Probing-Injecting Poisoning Attack Against Learning-based Index Advisors
.
├── base_config.json # Experimental configuration file
├── main.py # Main process file
├── Readme.md # Code documentation
├── requirements.txt # Experimental requirements file
├── result # Experimental result directory
├── victim_models # Victim index recommendation systems
│ ├── CIKM_2020 # You should add tpch/tpcds-kit under this directory
│ ├── ICDE_2020 # You should add tpch/tpcds-kit under this directory
│ ├── ICDE_2021
│ └── SWIRL_2022 # You should add tpch/tpcds-kit under this directory
└── workload_generation # Workload generation module
└── BartSqlGen # IABART
├── FSM # SQL automatic state machine
├── local_transformers # Files about transformer
├── model.py # The main file of IABART
├── net_full_TPCH.pth # Training result files on TPCH dataset
├── net_full_TPCDS.pth # Training result files on TPCDS dataset
├── processing.py # Processing of original training data
├── resource # The resource files required for training
│ ├── autocode.json
│ ├── config.json
│ ├── merges.txt
│ ├── pytorch_model.bin
│ ├── sql.jso # Your training data
│ ├── tokenizer.json
│ └── vocab.json
└── result # IABART training result files
pip install -r requirements.txt # Install requirements with pip
python main.py base_config.json # Run a experiment
Experiments can be controlled with the base_config.json file. For descriptions of the components and functioning, consult our paper.
All experimental hyperparameter configurations are stored in the base_config.json file.

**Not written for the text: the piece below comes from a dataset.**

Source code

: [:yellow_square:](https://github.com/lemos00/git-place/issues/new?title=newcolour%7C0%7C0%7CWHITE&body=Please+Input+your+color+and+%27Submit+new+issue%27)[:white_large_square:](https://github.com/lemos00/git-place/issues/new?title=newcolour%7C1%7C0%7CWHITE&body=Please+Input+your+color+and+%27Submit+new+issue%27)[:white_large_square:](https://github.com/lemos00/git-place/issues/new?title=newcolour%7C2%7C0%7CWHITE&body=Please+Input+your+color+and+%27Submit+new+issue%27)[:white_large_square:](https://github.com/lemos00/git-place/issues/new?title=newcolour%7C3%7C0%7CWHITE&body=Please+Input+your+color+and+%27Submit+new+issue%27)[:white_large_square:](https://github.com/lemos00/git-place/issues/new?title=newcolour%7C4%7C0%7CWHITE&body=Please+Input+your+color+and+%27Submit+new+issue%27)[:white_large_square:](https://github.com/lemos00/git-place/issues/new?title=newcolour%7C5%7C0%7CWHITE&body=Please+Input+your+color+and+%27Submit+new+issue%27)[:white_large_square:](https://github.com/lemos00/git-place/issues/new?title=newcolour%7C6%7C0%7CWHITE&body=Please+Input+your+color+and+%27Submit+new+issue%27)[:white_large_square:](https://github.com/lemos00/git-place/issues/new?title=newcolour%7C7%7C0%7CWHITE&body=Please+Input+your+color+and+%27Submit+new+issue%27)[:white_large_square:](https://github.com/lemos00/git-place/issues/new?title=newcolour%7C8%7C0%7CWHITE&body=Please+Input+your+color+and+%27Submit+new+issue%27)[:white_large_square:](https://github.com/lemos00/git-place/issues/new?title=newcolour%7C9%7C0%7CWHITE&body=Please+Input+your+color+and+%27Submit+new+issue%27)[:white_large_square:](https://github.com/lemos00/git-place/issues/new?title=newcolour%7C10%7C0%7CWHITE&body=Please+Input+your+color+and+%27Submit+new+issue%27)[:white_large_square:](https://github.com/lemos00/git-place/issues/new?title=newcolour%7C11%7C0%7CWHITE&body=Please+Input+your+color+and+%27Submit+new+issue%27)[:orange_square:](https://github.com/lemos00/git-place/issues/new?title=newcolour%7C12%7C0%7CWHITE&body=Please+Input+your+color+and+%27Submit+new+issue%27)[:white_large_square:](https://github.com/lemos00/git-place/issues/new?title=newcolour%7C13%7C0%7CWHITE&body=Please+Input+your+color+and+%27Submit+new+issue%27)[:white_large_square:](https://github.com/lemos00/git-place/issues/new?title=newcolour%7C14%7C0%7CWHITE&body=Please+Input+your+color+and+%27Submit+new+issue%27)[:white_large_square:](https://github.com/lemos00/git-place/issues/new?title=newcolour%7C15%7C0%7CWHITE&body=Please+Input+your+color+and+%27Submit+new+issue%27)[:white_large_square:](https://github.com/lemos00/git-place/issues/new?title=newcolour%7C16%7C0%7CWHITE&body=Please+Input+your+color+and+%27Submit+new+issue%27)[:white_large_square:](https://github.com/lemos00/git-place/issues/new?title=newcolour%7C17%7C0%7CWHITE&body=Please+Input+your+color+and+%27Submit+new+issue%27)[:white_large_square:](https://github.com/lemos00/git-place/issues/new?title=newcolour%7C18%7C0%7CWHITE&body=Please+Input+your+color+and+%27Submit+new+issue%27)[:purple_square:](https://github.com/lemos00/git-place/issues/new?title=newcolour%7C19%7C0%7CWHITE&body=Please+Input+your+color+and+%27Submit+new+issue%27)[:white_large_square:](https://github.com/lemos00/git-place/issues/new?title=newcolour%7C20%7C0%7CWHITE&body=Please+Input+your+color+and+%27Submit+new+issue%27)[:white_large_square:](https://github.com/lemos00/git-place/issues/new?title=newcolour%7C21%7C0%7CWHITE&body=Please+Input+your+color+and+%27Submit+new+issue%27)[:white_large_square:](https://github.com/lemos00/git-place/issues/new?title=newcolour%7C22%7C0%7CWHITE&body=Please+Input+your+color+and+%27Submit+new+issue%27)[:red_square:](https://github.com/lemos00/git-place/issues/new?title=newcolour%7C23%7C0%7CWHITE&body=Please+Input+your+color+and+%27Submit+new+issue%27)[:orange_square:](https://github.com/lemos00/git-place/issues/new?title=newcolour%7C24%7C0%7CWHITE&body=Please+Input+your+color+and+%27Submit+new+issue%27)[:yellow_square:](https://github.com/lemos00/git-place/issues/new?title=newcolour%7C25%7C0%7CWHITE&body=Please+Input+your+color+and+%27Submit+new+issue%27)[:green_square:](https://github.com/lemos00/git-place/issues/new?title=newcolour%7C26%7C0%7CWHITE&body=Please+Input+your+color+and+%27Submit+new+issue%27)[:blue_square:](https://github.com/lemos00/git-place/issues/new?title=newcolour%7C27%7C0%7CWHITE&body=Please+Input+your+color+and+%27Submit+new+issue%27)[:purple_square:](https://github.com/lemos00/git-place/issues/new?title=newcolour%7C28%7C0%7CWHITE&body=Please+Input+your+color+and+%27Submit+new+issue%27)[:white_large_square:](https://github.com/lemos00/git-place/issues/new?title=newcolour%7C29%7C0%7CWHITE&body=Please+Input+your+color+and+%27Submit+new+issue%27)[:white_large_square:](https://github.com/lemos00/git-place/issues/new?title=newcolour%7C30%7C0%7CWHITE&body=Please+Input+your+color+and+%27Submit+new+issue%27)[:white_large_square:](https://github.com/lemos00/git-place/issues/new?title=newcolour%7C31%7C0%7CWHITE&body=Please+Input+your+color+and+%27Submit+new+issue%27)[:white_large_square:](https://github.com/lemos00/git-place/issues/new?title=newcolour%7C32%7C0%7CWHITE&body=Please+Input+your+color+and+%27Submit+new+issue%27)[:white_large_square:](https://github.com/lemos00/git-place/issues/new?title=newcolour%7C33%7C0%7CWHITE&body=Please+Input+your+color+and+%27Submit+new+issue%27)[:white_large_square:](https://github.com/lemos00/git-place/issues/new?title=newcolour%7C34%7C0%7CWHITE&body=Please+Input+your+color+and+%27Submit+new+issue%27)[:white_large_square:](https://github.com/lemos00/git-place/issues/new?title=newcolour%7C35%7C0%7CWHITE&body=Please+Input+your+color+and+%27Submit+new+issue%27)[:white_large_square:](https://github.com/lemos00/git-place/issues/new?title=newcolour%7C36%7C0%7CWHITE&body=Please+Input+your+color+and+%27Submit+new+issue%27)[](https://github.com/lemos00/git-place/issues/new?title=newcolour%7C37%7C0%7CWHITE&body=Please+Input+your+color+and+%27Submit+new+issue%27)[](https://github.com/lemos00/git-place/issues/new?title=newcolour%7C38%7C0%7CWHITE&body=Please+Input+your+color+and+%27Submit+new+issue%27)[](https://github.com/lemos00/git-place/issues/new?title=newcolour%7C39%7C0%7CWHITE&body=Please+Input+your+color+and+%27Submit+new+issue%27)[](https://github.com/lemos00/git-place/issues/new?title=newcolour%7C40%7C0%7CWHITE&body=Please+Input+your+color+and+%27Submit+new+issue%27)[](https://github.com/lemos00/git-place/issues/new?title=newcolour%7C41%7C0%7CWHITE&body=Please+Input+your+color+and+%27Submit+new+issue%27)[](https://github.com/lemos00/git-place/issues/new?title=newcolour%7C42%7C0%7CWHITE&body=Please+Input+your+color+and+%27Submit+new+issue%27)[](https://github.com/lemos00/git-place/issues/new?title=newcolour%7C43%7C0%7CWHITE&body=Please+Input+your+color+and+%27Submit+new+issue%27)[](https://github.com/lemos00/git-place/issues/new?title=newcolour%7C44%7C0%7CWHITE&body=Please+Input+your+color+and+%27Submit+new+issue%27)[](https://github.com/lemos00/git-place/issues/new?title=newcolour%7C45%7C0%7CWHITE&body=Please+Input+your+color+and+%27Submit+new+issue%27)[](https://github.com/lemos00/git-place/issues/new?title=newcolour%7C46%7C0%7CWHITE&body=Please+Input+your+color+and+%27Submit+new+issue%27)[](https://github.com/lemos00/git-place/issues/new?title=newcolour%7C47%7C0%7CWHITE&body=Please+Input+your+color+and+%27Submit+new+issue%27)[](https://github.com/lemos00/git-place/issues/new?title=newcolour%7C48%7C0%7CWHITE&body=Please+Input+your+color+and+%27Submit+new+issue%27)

In the following, we explain the different configuration options:
- experiments_id ( str ) : The name or identifier for the experiment. Output files are named accordingly.
- experiments_root ( str ) : Absolute path of the experiment, used for locating.
- victim_model ( str ) : Specify the target model of the attack, optional values are CIKM_2020/ICDE_2020/ICDE_2021/SWIRL_2022.
- dataset ( str ) : Select the dataset for the experiment, optional types are tpch/tpcds.
- result_path ( str ) : Relative path where the experimental results file is stored.
- logging_path ( str ) : Relative path where the experimental log file is stored.
- attack_method ( str ) : Specify the attack method for evaluation, optional values are: not_ood/bad/suboptimal/bad&suboptimal/random.
- poison_percentage ( int ) : Specify the proportion of poisoned data in the total dataset for the experiment.
- psql_connect : Configure the parameters for connecting to a psql database.
- pg_ip ( str ) : The name of the psql database to be connected.
- pg_port ( str ) : The port number of the psql database to be connected.
- pg_user ( str ) : The username of the psql database to be connected.
- pg_password ( str ) : The password for the username of the psql database to be connected.